■ **WHAT IS EXPECTED**:
How many of the lines below include "Conceptual"? Give the number and no other words.

■ **Dataset entries**:
# # #

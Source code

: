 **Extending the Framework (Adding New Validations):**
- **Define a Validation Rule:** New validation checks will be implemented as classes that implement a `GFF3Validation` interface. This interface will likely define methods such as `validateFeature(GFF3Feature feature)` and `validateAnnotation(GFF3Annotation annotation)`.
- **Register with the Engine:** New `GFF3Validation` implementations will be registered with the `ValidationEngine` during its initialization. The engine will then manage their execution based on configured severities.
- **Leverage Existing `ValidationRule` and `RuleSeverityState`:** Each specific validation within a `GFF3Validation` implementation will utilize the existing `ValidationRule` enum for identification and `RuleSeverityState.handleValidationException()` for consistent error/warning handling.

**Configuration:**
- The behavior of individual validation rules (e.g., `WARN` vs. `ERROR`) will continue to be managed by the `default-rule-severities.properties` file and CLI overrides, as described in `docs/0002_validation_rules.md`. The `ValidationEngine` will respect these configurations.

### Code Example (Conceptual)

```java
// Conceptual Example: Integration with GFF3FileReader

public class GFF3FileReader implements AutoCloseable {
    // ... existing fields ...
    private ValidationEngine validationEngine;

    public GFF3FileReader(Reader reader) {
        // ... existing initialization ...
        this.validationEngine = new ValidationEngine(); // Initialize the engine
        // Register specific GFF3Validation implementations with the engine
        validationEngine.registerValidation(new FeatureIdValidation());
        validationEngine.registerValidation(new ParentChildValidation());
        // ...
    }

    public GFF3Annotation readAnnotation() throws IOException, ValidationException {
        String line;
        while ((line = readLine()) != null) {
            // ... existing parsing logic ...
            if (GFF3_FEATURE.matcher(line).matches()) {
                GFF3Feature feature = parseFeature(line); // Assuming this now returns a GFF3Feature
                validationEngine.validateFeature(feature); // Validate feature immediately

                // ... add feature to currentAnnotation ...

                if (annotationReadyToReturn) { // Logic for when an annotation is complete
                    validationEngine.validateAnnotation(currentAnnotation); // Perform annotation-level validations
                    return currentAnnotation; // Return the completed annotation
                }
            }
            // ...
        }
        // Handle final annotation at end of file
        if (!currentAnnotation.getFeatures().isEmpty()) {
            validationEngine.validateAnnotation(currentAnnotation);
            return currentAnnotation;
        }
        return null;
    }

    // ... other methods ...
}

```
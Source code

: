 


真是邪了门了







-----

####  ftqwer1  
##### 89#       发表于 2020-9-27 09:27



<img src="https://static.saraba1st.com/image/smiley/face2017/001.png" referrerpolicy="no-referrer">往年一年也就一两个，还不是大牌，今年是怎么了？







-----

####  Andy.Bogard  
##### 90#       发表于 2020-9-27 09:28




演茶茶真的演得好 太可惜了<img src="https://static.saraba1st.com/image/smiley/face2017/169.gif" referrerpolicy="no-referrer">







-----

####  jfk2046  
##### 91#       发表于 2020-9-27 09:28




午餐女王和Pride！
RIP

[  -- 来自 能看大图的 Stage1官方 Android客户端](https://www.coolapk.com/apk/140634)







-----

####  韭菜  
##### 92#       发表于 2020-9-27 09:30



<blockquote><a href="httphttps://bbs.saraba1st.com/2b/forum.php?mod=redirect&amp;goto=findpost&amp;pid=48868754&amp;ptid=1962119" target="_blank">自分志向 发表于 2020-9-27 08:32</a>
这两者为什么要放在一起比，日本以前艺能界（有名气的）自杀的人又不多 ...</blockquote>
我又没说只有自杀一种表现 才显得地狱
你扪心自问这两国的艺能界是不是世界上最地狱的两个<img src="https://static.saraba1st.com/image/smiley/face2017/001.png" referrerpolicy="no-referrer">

# # #

■ **OUTPUT BELOW**:
2